Waste Pro woes continue for Buncombe County

Public commenters at Buncombe County Board of Commissioners
TRASH TALKERS: Residents wait to comment on Buncombe County's contract with Waste Pro at the Oct. 1 meeting of the Board of Commissioners. Photo by Daniel Walton

The city of Asheville has its hotels and district elections. For Buncombe County, the hot-button topic of the moment is trash. Nine residents spoke at the Oct. 1 meeting of the Board of Commissioners about the county’s new agreement with residential waste collection contractor Waste Pro, the second consecutive meeting at which the issue was on the agenda.

All of the commenters were critical of the contract, which requires customers to use Waste Pro-provided carts for their trash and recycling. The majority of their concerns centered on the weight and size of the newly mandated receptacles, as well as the difficulty of maneuvering and placing the carts along precipitous rural terrain.

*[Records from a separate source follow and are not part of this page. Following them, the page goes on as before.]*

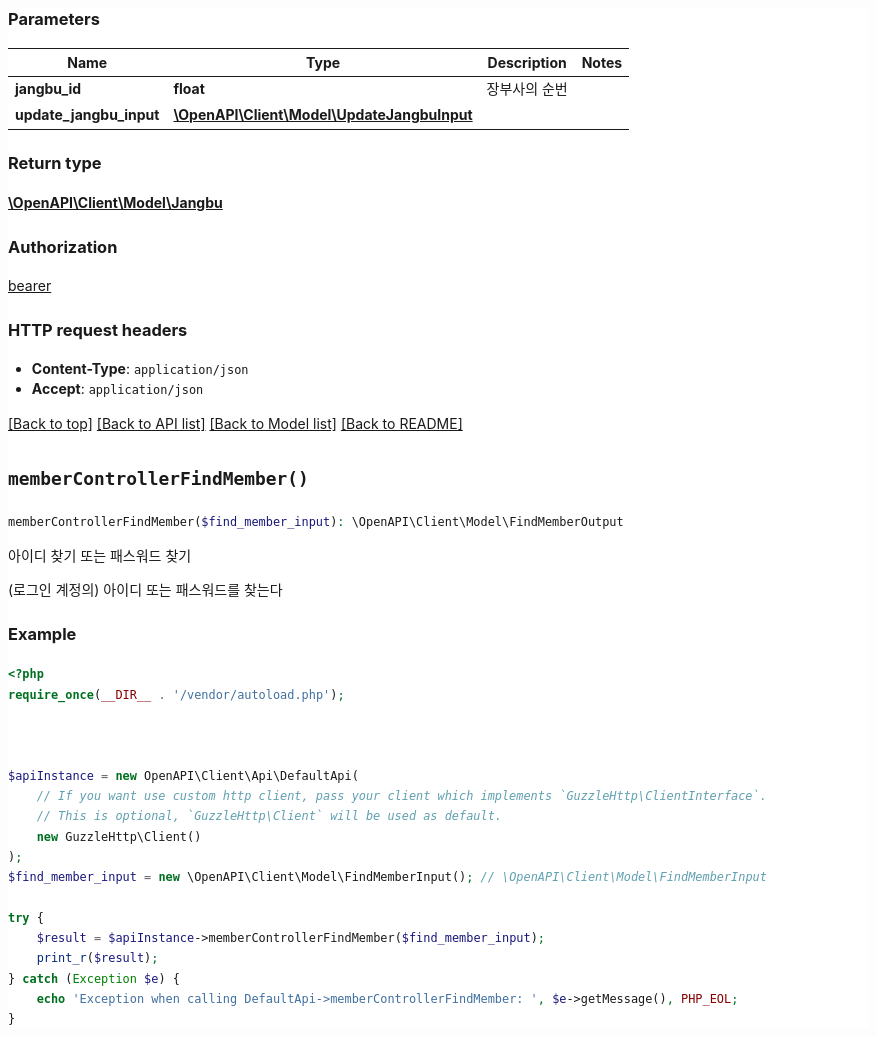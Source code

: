 ### Parameters

Name | Type | Description  | Notes
------------- | ------------- | ------------- | -------------
 **jangbu_id** | **float**| 장부사의 순번 |
 **update_jangbu_input** | [**\OpenAPI\Client\Model\UpdateJangbuInput**](../Model/UpdateJangbuInput.md)|  |

### Return type

[**\OpenAPI\Client\Model\Jangbu**](../Model/Jangbu.md)

### Authorization

[bearer](../../README.md#bearer)

### HTTP request headers

- **Content-Type**: `application/json`
- **Accept**: `application/json`

[[Back to top]](#) [[Back to API list]](../../README.md#endpoints)
[[Back to Model list]](../../README.md#models)
[[Back to README]](../../README.md)

## `memberControllerFindMember()`

```php
memberControllerFindMember($find_member_input): \OpenAPI\Client\Model\FindMemberOutput
```

아이디 찾기 또는 패스워드 찾기

(로그인 계정의) 아이디 또는 패스워드를 찾는다

### Example

```php
<?php
require_once(__DIR__ . '/vendor/autoload.php');



$apiInstance = new OpenAPI\Client\Api\DefaultApi(
    // If you want use custom http client, pass your client which implements `GuzzleHttp\ClientInterface`.
    // This is optional, `GuzzleHttp\Client` will be used as default.
    new GuzzleHttp\Client()
);
$find_member_input = new \OpenAPI\Client\Model\FindMemberInput(); // \OpenAPI\Client\Model\FindMemberInput

try {
    $result = $apiInstance->memberControllerFindMember($find_member_input);
    print_r($result);
} catch (Exception $e) {
    echo 'Exception when calling DefaultApi->memberControllerFindMember: ', $e->getMessage(), PHP_EOL;
}
```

“If you look at me, how am I going to handle one of these carts on a gravel driveway, like 500 feet?” asked one 83-year-old resident, gesturing at her own slight frame. “This is not a nice city lawn or something like that. This is the country! I don’t know what people were thinking of.”

John Hoffman, who lives in the Broad River community southeast of Black Mountain, also said the agreement didn’t recognize the realities of county life outside city limits. He and most of his neighbors currently take their bagged trash to collection points along N.C. Highway 9, the main artery through the area.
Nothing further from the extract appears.